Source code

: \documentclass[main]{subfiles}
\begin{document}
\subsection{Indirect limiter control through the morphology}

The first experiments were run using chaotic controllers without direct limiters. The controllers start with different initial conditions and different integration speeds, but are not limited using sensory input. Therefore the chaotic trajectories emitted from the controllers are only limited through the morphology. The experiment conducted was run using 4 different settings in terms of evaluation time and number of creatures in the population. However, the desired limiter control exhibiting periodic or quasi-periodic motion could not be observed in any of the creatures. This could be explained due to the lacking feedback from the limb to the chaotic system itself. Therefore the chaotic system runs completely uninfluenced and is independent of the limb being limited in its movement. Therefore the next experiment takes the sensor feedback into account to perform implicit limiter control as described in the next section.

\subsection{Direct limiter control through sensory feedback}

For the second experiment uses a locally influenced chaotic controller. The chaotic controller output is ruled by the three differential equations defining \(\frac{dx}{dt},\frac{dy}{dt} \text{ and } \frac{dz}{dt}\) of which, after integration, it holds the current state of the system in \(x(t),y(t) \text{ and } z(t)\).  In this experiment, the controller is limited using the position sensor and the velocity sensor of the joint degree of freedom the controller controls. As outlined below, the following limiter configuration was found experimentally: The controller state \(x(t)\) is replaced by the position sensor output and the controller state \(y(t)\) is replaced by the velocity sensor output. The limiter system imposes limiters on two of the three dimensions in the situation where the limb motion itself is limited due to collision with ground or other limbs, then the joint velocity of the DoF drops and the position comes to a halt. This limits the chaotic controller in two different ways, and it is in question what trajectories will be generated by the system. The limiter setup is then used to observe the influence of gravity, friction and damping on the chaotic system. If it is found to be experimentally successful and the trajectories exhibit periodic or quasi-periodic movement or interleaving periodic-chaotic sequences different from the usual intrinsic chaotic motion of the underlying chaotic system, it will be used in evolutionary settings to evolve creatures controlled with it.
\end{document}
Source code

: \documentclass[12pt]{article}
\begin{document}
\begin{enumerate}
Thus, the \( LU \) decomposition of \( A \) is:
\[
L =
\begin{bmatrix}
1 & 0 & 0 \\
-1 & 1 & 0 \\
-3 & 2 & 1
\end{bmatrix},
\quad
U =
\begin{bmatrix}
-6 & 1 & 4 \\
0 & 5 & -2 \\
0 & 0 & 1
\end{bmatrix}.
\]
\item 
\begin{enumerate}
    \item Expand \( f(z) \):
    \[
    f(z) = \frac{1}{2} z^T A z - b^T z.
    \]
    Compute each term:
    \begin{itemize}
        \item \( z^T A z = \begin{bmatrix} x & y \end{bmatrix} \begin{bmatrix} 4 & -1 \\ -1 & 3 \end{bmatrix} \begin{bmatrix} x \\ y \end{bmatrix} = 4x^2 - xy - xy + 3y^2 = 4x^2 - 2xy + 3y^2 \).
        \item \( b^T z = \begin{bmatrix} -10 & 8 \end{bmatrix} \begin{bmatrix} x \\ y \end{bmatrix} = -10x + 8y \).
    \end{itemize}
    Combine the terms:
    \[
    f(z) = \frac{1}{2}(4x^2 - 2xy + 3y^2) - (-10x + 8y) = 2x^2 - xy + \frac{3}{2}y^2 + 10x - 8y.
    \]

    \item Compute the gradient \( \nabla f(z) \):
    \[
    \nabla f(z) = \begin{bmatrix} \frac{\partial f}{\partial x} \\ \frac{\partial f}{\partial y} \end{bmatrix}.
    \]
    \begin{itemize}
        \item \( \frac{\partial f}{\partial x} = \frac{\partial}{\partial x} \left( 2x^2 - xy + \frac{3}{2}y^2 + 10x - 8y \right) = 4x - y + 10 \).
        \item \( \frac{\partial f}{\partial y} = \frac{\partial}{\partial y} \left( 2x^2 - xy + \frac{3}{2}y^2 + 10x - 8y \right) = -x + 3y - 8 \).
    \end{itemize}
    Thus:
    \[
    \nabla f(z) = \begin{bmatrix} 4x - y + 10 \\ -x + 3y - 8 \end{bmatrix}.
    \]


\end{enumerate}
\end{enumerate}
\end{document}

┄┄┄┄┄┄┄┄┄┄┄┄┄┄┄┄┄┄┄┄

## Exercise requirements
Identify each line in the records above containing the word "left"; copy those lines.

## Task answer
        \item \( \frac{\partial f}{\partial x} = \frac{\partial}{\partial x} \left( 2x^2 - xy + \frac{3}{2}y^2 + 10x - 8y \right) = 4x - y + 10 \).
        \item \( \frac{\partial f}{\partial y} = \frac{\partial}{\partial y} \left( 2x^2 - xy + \frac{3}{2}y^2 + 10x - 8y \right) = -x + 3y - 8 \).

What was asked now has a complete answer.